From Vertica 12.0.4 onwards, we support creating external tables with parquet files in Apache Iceberg Table format. Iceberg is a high-performance table format which uses advanced filtering techniques and provides better performance by avoiding file listing. The striking feature of the external Iceberg tables is that there is no need to specify columns when defining the DDL and it is automatically read from the Iceberg metadata during query time.
How to create Iceberg external table in Vertica?
Apache Iceberg uses 2 layers: Metadata layer and Data layer. Metadata Layer consists of metadata and manifest files. It has information about the table schema, data files pertaining to that table, and so on. Data Layer consists of actual parquet files. You can create an external table by just passing the path of the desired metadata.json or the base location of the table. If you pass the base location, Vertica always uses the latest metadata file.

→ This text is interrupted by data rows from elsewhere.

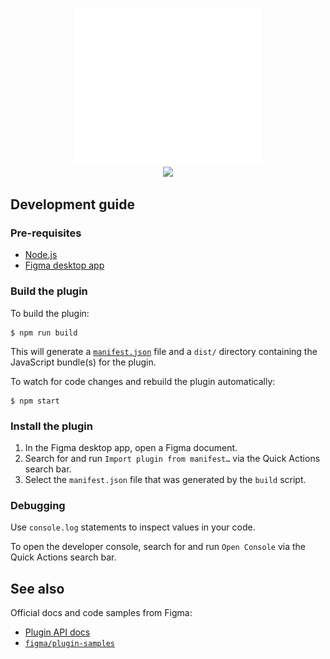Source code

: <p align="center">
  <img src="docs/logo.svg" width="300"><br />
  <a href="https://github.com/pedrohenriquepires/figma-dynamic-template/actions/workflows/build.yml" about="_blank"><img src="https://github.com/pedrohenriquepires/figma-dynamic-template/actions/workflows/build.yml/badge.svg"></a>
</p>

## Development guide

### Pre-requisites

- [Node.js](https://nodejs.org)
- [Figma desktop app](https://figma.com/downloads/)

### Build the plugin

To build the plugin:

```
$ npm run build
```

This will generate a [`manifest.json`](https://figma.com/plugin-docs/manifest/) file and a `dist/` directory containing the JavaScript bundle(s) for the plugin.

To watch for code changes and rebuild the plugin automatically:

```
$ npm start
```

### Install the plugin

1. In the Figma desktop app, open a Figma document.
2. Search for and run `Import plugin from manifest…` via the Quick Actions search bar.
3. Select the `manifest.json` file that was generated by the `build` script.

### Debugging

Use `console.log` statements to inspect values in your code.

To open the developer console, search for and run `Open Console` via the Quick Actions search bar.

## See also

Official docs and code samples from Figma:

- [Plugin API docs](https://figma.com/plugin-docs/)
- [`figma/plugin-samples`](https://github.com/figma/plugin-samples#readme)
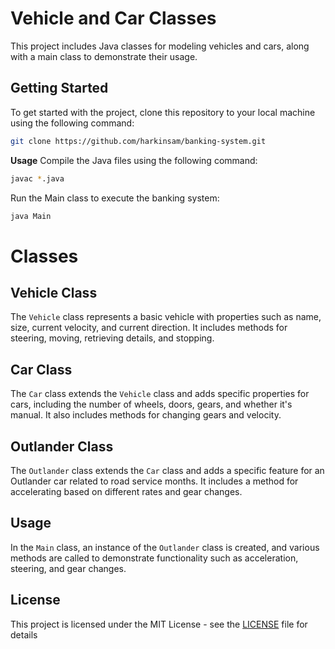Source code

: # Vehicle and Car Classes

This project includes Java classes for modeling vehicles and cars, along with a main class to demonstrate their usage.

## Getting Started

To get started with the project, clone this repository to your local machine using the following command:

```bash
git clone https://github.com/harkinsam/banking-system.git
```

**Usage**
Compile the Java files using the following command:

```bash
javac *.java
```

Run the Main class to execute the banking system:

```bash
java Main
```
# Classes

## Vehicle Class

The `Vehicle` class represents a basic vehicle with properties such as name, size, current velocity, and current direction. It includes methods for steering, moving, retrieving details, and stopping.

## Car Class

The `Car` class extends the `Vehicle` class and adds specific properties for cars, including the number of wheels, doors, gears, and whether it's manual. It also includes methods for changing gears and velocity.

## Outlander Class

The `Outlander` class extends the `Car` class and adds a specific feature for an Outlander car related to road service months. It includes a method for accelerating based on different rates and gear changes.

## Usage

In the `Main` class, an instance of the `Outlander` class is created, and various methods are called to demonstrate functionality such as acceleration, steering, and gear changes.

## License

This project is licensed under the MIT License - see the [LICENSE](LICENSE) file for details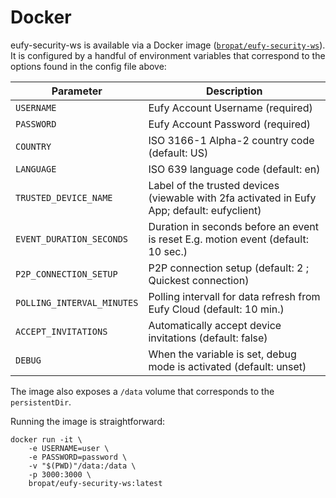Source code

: # Docker

eufy-security-ws is available via a Docker image
([`bropat/eufy-security-ws`](https://hub.docker.com/r/bropat/eufy-security-ws)). It is configured by a handful of environment variables that correspond to the options found in the config file above:

| Parameter | Description |
| - | - |
| `USERNAME` | Eufy Account Username (required) |
| `PASSWORD` | Eufy Account Password (required) |
| `COUNTRY` | ISO 3166-1 Alpha-2 country code (default: US) |
| `LANGUAGE` | ISO 639 language code (default: en) |
| `TRUSTED_DEVICE_NAME` | Label of the trusted devices (viewable with 2fa activated in Eufy App; default: eufyclient) |
| `EVENT_DURATION_SECONDS` | Duration in seconds before an event is reset E.g. motion event (default: 10 sec.) |
| `P2P_CONNECTION_SETUP` | P2P connection setup (default: 2 ; Quickest connection) |
| `POLLING_INTERVAL_MINUTES` | Polling intervall for data refresh from Eufy Cloud (default: 10 min.) |
| `ACCEPT_INVITATIONS` | Automatically accept device invitations (default: false) |
| `DEBUG` | When the variable is set, debug mode is activated (default: unset) |

The image also exposes a `/data` volume that corresponds to the `persistentDir`.

Running the image is straightforward:

```
docker run -it \
    -e USERNAME=user \
    -e PASSWORD=password \
    -v "$(PWD)"/data:/data \
    -p 3000:3000 \
    bropat/eufy-security-ws:latest
```
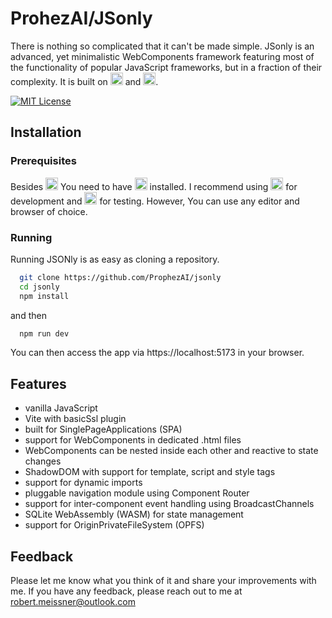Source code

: 
# ProhezAI/JSonly

There is nothing so complicated that it can't be made simple. JSonly is an advanced, yet minimalistic WebComponents framework featuring most of the functionality of popular JavaScript frameworks, but in a fraction of their complexity. It is built on <a title="Vite" href="https://vitejs.dev"><img height="20" alt="Vitejs-logo" src="https://vitejs.dev/logo.svg"></a> and <a title="SQLite" href="https://sqlite.org/wasm"><img height="20" alt="SQLite-logo" src="https://sqlite.org/images/sqlite370_banner.gif"></a>.

[![MIT License](https://img.shields.io/badge/License-MIT-green.svg)](https://choosealicense.com/licenses/mit/)

## Installation

### Prerequisites

Besides <a title="git" href="https://git-scm.com"><img height="20" alt="GIT-logo" src="https://git-scm.com/images/logo@2x.png"></a> You need to have <a title="NodeJS" href="https://nodejs.org"><img height="20" alt="NodeJS-logo" src="https://www.vectorlogo.zone/logos/nodejs/nodejs-ar21.svg"></a> installed. I recommend using <a title="VSCodium" href="https://vscodium.com"><img height="20" alt="VSCodium-logo" src="https://vscodium.com/img/codium_cnl.svg"></a> for development and <a title="chromium" href="https://www.chromium.org/getting-involved/dev-channel/"><img height="20" alt="Chromium-logo" src="https://www.chromium.org/_assets/icon-chromium-96.png"></a> for testing. However, You can use any editor and browser of choice.

### Running 

Running JSONly is as easy as cloning a repository.

```bash
  git clone https://github.com/ProphezAI/jsonly
  cd jsonly
  npm install
```
and then

```bash
  npm run dev
```

You can then access the app via https://localhost:5173 in your browser.

## Features

- vanilla JavaScript
- Vite with basicSsl plugin
- built for SinglePageApplications (SPA)
- support for WebComponents in dedicated .html files
- WebComponents can be nested inside each other and reactive to state changes
- ShadowDOM with support for template, script and style tags
- support for dynamic imports
- pluggable navigation module using Component Router
- support for inter-component event handling using BroadcastChannels
- SQLite WebAssembly (WASM) for state management
- support for OriginPrivateFileSystem (OPFS)

## Feedback

Please let me know what you think of it and share your improvements with me. If you have any feedback, please reach out to me at robert.meissner@outlook.com
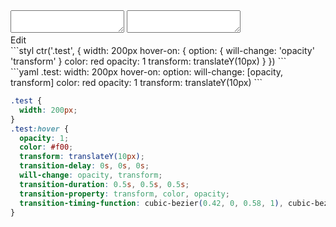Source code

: <div data-size="300" class="code-cont" data-example="will-change-specific">
    <div class="code">
        <div class="code-wrap">
            <textarea id="stylus"></textarea>
            <textarea id="css"></textarea>
            <div class="edit-code">
                <span>Edit</span>
            </div>
        </div>
    </div>
</div>

<div data-size="300" data-examples="stylus"></div>
```styl
ctr('.test', {
  width: 200px
  hover-on: {
    option: {
      will-change: 'opacity' 'transform'
    }
    color: red
    opacity: 1
    transform: translateY(10px)
  }
})
```

<div data-size="300" data-examples="yaml"></div>
```yaml
.test:
  width: 200px
  hover-on:
    option:
      will-change: [opacity, transform]
    color: red
    opacity: 1
    transform: translateY(10px)
```

```css
.test {
  width: 200px;
}
.test:hover {
  opacity: 1;
  color: #f00;
  transform: translateY(10px);
  transition-delay: 0s, 0s, 0s;
  will-change: opacity, transform;
  transition-duration: 0.5s, 0.5s, 0.5s;
  transition-property: transform, color, opacity;
  transition-timing-function: cubic-bezier(0.42, 0, 0.58, 1), cubic-bezier(0.42, 0, 0.58, 1), cubic-bezier(0.42, 0, 0.58, 1);
}
```
<div class="cf"></div>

vertica1204db=> CREATE EXTERNAL TABLE test stored by Iceberg location '/home/dbadmin/warehouse/db/table/metadata/v2.metadata.json';
vertica1204db=> select * from test;
id | data
1 | a
2 | b
3 | c
Do the files need to exist in Vertica cluster to create Iceberg external tables?
No, it is not mandatory. Metadata and data files can be on S3, HDFS, or on the Vertica nodes.
For more information, see CREATE EXTERNAL TABLE ICEBERG in the Vertica documentation.